▶ **Task requirements**
Copy out the data below. Keep every word as it is.

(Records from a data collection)
▬▬▬

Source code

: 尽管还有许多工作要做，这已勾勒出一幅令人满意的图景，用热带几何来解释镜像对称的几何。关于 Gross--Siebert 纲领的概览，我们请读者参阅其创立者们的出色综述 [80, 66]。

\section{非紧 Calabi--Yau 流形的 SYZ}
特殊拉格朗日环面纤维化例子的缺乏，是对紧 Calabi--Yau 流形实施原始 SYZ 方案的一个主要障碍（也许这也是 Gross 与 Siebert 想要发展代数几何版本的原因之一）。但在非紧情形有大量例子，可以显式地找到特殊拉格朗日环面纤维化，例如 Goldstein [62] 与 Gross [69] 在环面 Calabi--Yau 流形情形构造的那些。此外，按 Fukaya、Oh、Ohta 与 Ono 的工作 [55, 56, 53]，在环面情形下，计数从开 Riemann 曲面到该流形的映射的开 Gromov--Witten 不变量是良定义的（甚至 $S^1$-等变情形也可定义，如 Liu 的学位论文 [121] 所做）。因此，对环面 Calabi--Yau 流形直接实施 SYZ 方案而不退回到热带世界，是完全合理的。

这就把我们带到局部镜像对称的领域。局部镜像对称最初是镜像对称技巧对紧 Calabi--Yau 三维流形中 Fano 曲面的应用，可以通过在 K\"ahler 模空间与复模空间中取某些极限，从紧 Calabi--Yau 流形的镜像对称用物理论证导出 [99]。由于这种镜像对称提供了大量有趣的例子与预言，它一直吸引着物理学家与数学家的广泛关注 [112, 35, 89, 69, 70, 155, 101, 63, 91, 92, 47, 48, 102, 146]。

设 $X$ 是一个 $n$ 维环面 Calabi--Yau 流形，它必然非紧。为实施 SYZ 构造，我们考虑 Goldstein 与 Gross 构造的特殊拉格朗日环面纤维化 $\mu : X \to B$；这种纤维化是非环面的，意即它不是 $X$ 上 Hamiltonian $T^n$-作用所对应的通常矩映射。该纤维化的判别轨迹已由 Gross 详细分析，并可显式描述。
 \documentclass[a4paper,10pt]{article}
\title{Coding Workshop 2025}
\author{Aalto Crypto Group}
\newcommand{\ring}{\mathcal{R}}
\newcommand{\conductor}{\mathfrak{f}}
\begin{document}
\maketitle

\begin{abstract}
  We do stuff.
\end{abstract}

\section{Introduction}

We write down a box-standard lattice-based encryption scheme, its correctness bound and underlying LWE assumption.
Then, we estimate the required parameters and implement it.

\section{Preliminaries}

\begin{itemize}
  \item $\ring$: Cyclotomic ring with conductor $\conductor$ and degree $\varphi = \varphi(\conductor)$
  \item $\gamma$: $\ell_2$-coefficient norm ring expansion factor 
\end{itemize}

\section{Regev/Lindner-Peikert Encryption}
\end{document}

▬▬▬

▶ **The answer**
Source code

: 尽管还有许多工作要做，这已勾勒出一幅令人满意的图景，用热带几何来解释镜像对称的几何。关于 Gross--Siebert 纲领的概览，我们请读者参阅其创立者们的出色综述 [80, 66]。

\section{非紧 Calabi--Yau 流形的 SYZ}
特殊拉格朗日环面纤维化例子的缺乏，是对紧 Calabi--Yau 流形实施原始 SYZ 方案的一个主要障碍（也许这也是 Gross 与 Siebert 想要发展代数几何版本的原因之一）。但在非紧情形有大量例子，可以显式地找到特殊拉格朗日环面纤维化，例如 Goldstein [62] 与 Gross [69] 在环面 Calabi--Yau 流形情形构造的那些。此外，按 Fukaya、Oh、Ohta 与 Ono 的工作 [55, 56, 53]，在环面情形下，计数从开 Riemann 曲面到该流形的映射的开 Gromov--Witten 不变量是良定义的（甚至 $S^1$-等变情形也可定义，如 Liu 的学位论文 [121] 所做）。因此，对环面 Calabi--Yau 流形直接实施 SYZ 方案而不退回到热带世界，是完全合理的。

这就把我们带到局部镜像对称的领域。局部镜像对称最初是镜像对称技巧对紧 Calabi--Yau 三维流形中 Fano 曲面的应用，可以通过在 K\"ahler 模空间与复模空间中取某些极限，从紧 Calabi--Yau 流形的镜像对称用物理论证导出 [99]。由于这种镜像对称提供了大量有趣的例子与预言，它一直吸引着物理学家与数学家的广泛关注 [112, 35, 89, 69, 70, 155, 101, 63, 91, 92, 47, 48, 102, 146]。

设 $X$ 是一个 $n$ 维环面 Calabi--Yau 流形，它必然非紧。为实施 SYZ 构造，我们考虑 Goldstein 与 Gross 构造的特殊拉格朗日环面纤维化 $\mu : X \to B$；这种纤维化是非环面的，意即它不是 $X$ 上 Hamiltonian $T^n$-作用所对应的通常矩映射。该纤维化的判别轨迹已由 Gross 详细分析，并可显式描述。
 \documentclass[a4paper,10pt]{article}
\title{Coding Workshop 2025}
\author{Aalto Crypto Group}
\newcommand{\ring}{\mathcal{R}}
\newcommand{\conductor}{\mathfrak{f}}
\begin{document}
\maketitle

\begin{abstract}
  We do stuff.
\end{abstract}

\section{Introduction}

We write down a box-standard lattice-based encryption scheme, its correctness bound and underlying LWE assumption.
Then, we estimate the required parameters and implement it.

\section{Preliminaries}

\begin{itemize}
  \item $\ring$: Cyclotomic ring with conductor $\conductor$ and degree $\varphi = \varphi(\conductor)$
  \item $\gamma$: $\ell_2$-coefficient norm ring expansion factor 
\end{itemize}

\section{Regev/Lindner-Peikert Encryption}
\end{document}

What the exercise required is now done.